“No ano seis da era Showa (1931), há cerca de 60 anos, as crianças dividiam-se em facções e lutavam todos os dias. Dias de lutas cruéis sem brincadeiras. E quando a noite cai, começo a entrar no meu mundo da imaginação. Sim, para além deste mundo existem 10 biliões de outros estranhos mundos. E é assim que entro nos meus desenhos e canto as canções que eu próprio escrevi.”
Bem-vindos a “Nonnonba” (Devir, 2017) e ao fascinante mundo de Shigeru Mizuki, uma auto-desenhada biografia que encerra uma história de amizade, amores com cicatrizes, criaturas sobrenaturais, rixas de miúdos, dramas escolares e um olhar sobre o peculiar universo cultural e social japonês.
Nonnonba era a designação local dada às mulheres idosas, devotas à religião, da cidade de Sakaimanato, na província de Tottori, com origem em Non Non-Sama, a deusa budista Kannon Bosatu. Será a avó de Mizuki, também ela tratada como Nonoonba, que depois de não se conseguir sustentar rezando pelas pessoas se irá mudar para casa deste, que ficará deliciado com a perspectiva de todas as noites ouvir histórias com monstros, fantasmas, goblins e outras criaturas sobrenaturais.
Não muito dado à matemática, o pequeno Mizuki deita-se tarde a desenhar histórias como a da Aventura do Misterioso Nariz, numa família onde os pais são um Yin e uma Yang: o pai é mais dado às artes, querendo aproveitar a experiência cultural que adquiriu em Tóquio para abrir um cinema, enquanto a mãe não se cansa de repetir um já gasto mantra – “a minha família é de uma linhagem com direito a sobrenome e porte de espada. O brasão de família também é derivado do brasão do antigo senhor feudal“.
Para além da paixão pelo sobrenatural, Mizuki traz para casa ossos e outros objectos que lhe possam servir de referência ao desenho, para desespero da mãe e encanto do pai: “Se só pensarmos em coisas do dia-a-dia, a vida é muito aborrecida“.
Nonnonba é uma enciclopédia andante de yokais e outros seres. Quando lhe perguntam, por exemplo, por que razão lava uma tina de água de forma tão extremosa, a sua resposta é esta: “Porque se trata de um Akaname, um monstro vermelho que parece uma criança com uma língua grande que lambe a sujidade durante a noite“.
Nestas cercas de 400 páginas acompanhamos a infância de Mizuki e a sua entrada na idade adulta, fruto de paixões sem hipótese de levantarem vôo, uma vida familiar sempre em mudança e a constante presença da morte. Como se lê a certa altura, o coração cresce de modo a poder alojar parte das almas que partem e que nos são próximas, sendo desta forma que se torna adulto.

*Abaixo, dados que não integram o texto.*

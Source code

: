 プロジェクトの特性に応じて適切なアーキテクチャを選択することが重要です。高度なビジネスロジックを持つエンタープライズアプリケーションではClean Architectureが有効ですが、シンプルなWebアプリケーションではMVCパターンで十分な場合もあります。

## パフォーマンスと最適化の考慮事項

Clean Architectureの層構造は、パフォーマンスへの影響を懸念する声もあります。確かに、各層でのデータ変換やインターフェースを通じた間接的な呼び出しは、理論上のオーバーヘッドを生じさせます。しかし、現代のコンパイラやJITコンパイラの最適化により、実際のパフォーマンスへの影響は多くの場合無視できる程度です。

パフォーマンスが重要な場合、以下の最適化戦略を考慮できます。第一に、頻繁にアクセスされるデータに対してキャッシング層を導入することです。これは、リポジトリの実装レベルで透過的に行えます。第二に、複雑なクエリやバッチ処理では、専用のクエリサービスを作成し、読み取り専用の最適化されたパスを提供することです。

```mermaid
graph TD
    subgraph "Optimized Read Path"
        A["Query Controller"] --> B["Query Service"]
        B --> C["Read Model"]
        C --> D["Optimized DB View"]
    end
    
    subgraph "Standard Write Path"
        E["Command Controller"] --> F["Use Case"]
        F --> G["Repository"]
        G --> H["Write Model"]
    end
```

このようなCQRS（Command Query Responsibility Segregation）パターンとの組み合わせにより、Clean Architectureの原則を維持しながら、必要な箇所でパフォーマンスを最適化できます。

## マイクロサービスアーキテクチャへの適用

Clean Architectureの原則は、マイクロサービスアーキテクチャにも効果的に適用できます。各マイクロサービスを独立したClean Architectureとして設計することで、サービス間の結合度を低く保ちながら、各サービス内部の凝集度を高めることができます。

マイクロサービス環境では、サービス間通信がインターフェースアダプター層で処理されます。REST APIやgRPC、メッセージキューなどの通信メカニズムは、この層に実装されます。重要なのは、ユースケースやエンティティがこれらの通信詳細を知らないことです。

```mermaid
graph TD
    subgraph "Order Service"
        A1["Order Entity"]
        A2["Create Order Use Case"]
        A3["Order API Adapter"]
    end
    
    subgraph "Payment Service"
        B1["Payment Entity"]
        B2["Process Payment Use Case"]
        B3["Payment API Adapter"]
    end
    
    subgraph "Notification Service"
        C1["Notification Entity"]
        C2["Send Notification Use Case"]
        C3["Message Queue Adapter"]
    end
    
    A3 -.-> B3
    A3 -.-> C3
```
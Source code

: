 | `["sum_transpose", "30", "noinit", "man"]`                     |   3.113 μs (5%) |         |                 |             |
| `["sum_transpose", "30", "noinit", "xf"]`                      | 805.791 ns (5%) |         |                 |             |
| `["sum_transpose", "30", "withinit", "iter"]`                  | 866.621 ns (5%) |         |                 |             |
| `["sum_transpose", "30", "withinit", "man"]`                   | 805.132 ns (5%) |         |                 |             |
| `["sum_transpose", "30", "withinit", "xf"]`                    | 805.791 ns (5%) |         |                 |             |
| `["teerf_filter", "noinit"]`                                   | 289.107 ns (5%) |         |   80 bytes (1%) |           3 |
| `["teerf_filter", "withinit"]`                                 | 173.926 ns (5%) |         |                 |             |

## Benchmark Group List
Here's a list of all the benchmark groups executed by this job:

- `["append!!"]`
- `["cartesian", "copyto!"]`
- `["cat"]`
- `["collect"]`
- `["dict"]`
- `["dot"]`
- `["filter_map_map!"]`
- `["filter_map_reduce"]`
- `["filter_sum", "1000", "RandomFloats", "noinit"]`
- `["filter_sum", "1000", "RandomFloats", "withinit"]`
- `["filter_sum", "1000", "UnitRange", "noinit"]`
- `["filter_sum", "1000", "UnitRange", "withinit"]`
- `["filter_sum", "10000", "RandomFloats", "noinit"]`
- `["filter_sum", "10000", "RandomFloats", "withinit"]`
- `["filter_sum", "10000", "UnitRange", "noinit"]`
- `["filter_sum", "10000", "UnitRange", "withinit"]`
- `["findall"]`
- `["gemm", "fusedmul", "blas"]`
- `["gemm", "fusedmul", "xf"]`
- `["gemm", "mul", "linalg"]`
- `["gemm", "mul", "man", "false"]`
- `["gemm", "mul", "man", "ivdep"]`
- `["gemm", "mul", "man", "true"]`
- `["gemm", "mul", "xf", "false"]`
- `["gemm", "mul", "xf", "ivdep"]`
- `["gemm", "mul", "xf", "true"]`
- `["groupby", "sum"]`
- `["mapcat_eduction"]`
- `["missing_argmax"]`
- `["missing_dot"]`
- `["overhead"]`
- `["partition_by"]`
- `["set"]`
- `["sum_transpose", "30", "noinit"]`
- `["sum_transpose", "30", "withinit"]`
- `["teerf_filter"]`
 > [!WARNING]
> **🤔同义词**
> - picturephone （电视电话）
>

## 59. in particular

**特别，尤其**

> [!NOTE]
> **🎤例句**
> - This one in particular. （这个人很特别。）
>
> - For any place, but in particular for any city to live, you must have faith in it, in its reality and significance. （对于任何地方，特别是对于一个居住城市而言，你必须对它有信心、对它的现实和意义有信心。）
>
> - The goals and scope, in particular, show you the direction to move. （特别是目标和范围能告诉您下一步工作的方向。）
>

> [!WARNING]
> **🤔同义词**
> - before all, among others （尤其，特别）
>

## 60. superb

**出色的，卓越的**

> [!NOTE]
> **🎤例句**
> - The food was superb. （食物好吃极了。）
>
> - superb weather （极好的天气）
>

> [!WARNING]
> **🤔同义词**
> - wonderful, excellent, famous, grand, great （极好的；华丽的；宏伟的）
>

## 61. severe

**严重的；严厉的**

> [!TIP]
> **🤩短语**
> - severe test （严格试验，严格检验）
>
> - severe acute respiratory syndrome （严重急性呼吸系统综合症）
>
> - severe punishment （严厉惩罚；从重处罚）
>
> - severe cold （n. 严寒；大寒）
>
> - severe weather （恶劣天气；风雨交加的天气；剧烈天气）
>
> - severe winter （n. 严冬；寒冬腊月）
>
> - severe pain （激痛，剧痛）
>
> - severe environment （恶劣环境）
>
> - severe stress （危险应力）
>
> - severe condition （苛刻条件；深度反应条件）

Há casas assombradas, clivagens sociais, tráfico de crianças e um olhar sobre um país com um muito particular sentido de honra, tudo desenhado com mestria – Mizuki tinha 70 anos quando criou Nonnonba – e um olhar que regressa deslumbrado à infância, para a gravar em banda desenhada.
Para o final está reservada uma lista de Yokais e um texto incrível assinado por Jason Thompson, intitulado “Os Deuses e Monstros”, que nos mostra um homem que escapou por várias unhas negras à morte, que contraiu malária e que teve o braço esquerdo arrancado. E que no meio de tanta desgraça aparente teve tempo para nos deixar várias obras-primas, incluindo esta “Nonnomba” que, em 2007, venceu o Prémio do Festival de Banda Desenhada de Angoulème para Melhor Álbum. O melhor livro de 2017 com edição nacional no que toca à banda desenhada.